WORK ORDER: From the entries below, please output exactly the lines starting at the one containing "- Every namespace" and ending at the one containing "creates new collections", both included.

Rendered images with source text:
^^^^^^^^^^^^^^^^

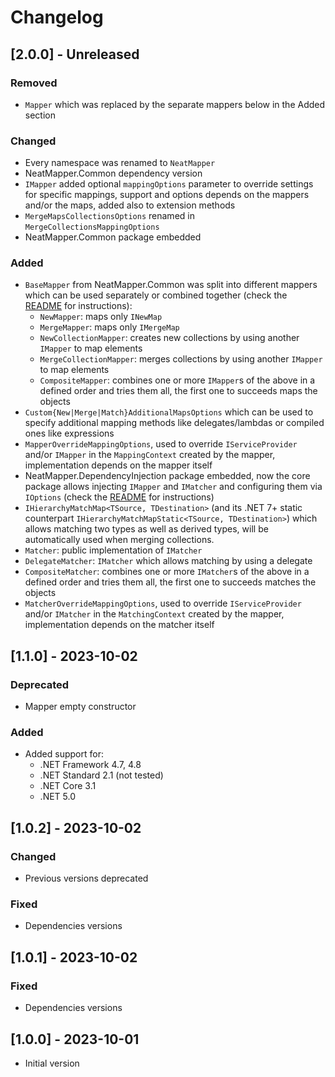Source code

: # Changelog

## [2.0.0] - Unreleased

### Removed

- `Mapper` which was replaced by the separate mappers below in the Added section

### Changed

- Every namespace was renamed to `NeatMapper`
- NeatMapper.Common dependency version
- `IMapper` added optional `mappingOptions` parameter to override settings for specific mappings,
support and options depends on the mappers and/or the maps, added also to extension methods
- `MergeMapsCollectionsOptions` renamed in `MergeCollectionsMappingOptions`
- NeatMapper.Common package embedded

### Added

- `BaseMapper` from NeatMapper.Common was split into different mappers which can be used separately or combined together (check the [README](https://github.com/Xriuk/NeatMapper/blob/main/src/NeatMapper/README.md) for instructions):
   - `NewMapper`: maps only `INewMap`
   - `MergeMapper`: maps only `IMergeMap`
   - `NewCollectionMapper`: creates new collections by using another `IMapper` to map elements
   - `MergeCollectionMapper`: merges collections by using another `IMapper` to map elements
   - `CompositeMapper`: combines one or more `IMapper`s of the above in a defined order and tries them all, the first one to succeeds maps the objects
- `Custom{New|Merge|Match}AdditionalMapsOptions` which can be used to specify additional mapping methods like delegates/lambdas or compiled ones like expressions
- `MapperOverrideMappingOptions`, used to override `IServiceProvider` and/or `IMapper` in the `MappingContext` created by the mapper, implementation depends on the mapper itself
- NeatMapper.DependencyInjection package embedded, now the core package allows injecting `IMapper` and `IMatcher` and configuring them via `IOptions` (check the [README](https://github.com/Xriuk/NeatMapper/blob/main/src/NeatMapper/README.md) for instructions)
- `IHierarchyMatchMap<TSource, TDestination>` (and its .NET 7+ static counterpart `IHierarchyMatchMapStatic<TSource, TDestination>`) which allows matching two types as well as derived types, will be automatically used when merging collections.
- `Matcher`: public implementation of `IMatcher`
- `DelegateMatcher`: `IMatcher` which allows matching by using a delegate
- `CompositeMatcher`: combines one or more `IMatcher`s of the above in a defined order and tries them all, the first one to succeeds matches the objects
- `MatcherOverrideMappingOptions`, used to override `IServiceProvider` and/or `IMatcher` in the `MatchingContext` created by the mapper, implementation depends on the matcher itself

## [1.1.0] - 2023-10-02

### Deprecated

- Mapper empty constructor

### Added

- Added support for:
  - .NET Framework 4.7, 4.8
  - .NET Standard 2.1 (not tested)
  - .NET Core 3.1
  - .NET 5.0

## [1.0.2] - 2023-10-02

### Changed

- Previous versions deprecated

### Fixed

- Dependencies versions

## [1.0.1] - 2023-10-02

### Fixed

- Dependencies versions

## [1.0.0] - 2023-10-01

- Initial version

^^^^^^^^^^^^^^^^

RESPONSE BOX:
- Every namespace was renamed to `NeatMapper`
- NeatMapper.Common dependency version
- `IMapper` added optional `mappingOptions` parameter to override settings for specific mappings,
support and options depends on the mappers and/or the maps, added also to extension methods
- `MergeMapsCollectionsOptions` renamed in `MergeCollectionsMappingOptions`
- NeatMapper.Common package embedded

### Added

- `BaseMapper` from NeatMapper.Common was split into different mappers which can be used separately or combined together (check the [README](https://github.com/Xriuk/NeatMapper/blob/main/src/NeatMapper/README.md) for instructions):
   - `NewMapper`: maps only `INewMap`
   - `MergeMapper`: maps only `IMergeMap`
   - `NewCollectionMapper`: creates new collections by using another `IMapper` to map elements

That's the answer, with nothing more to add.